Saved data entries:
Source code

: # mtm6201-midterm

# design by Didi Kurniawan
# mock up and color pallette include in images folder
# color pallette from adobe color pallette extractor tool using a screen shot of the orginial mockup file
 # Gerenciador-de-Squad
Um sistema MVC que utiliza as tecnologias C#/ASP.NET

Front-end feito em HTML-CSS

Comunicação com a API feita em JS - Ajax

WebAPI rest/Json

==

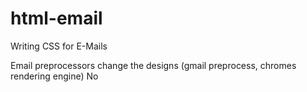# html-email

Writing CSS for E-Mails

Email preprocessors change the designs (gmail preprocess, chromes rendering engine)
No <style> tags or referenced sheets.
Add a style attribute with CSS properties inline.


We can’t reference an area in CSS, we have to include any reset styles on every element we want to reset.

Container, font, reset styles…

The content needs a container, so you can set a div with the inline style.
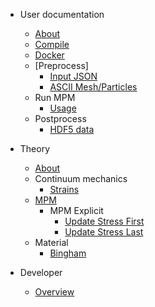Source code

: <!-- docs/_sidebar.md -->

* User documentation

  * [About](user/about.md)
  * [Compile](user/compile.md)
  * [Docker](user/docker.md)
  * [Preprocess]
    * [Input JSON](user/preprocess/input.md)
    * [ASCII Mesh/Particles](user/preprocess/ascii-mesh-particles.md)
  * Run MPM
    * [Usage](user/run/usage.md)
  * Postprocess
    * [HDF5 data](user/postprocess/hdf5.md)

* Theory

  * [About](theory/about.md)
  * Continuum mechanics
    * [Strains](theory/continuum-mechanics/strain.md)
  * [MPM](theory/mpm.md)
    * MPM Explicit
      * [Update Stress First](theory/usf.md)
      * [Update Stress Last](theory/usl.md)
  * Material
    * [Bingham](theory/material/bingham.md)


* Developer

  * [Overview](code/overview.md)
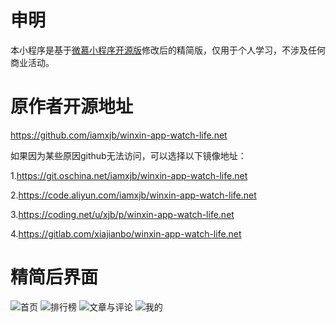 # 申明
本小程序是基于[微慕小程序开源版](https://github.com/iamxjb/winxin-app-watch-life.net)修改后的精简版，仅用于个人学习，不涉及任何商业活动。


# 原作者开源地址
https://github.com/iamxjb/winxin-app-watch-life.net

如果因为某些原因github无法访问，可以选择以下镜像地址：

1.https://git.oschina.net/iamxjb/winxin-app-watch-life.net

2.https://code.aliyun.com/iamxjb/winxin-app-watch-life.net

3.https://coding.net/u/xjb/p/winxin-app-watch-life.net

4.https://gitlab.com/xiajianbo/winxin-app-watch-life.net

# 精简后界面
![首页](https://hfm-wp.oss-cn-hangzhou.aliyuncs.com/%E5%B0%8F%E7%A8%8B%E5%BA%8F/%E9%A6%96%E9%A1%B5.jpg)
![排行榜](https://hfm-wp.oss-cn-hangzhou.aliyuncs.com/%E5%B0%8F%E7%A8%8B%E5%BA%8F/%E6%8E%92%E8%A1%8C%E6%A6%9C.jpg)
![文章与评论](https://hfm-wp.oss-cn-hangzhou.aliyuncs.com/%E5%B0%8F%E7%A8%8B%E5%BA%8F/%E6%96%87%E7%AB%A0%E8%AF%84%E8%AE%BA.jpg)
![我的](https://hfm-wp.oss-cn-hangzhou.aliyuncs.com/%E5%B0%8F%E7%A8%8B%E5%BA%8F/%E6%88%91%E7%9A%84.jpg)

...

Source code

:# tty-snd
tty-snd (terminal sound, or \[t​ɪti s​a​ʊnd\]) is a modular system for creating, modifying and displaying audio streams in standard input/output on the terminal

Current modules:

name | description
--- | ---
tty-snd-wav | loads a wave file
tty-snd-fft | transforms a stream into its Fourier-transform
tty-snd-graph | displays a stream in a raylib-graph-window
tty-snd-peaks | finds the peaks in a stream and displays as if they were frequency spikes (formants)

### Action item
From the entries, copy every line in which the string "file" can be found.

### Your response
# color pallette from adobe color pallette extractor tool using a screen shot of the orginial mockup file
tty-snd-wav | loads a wave file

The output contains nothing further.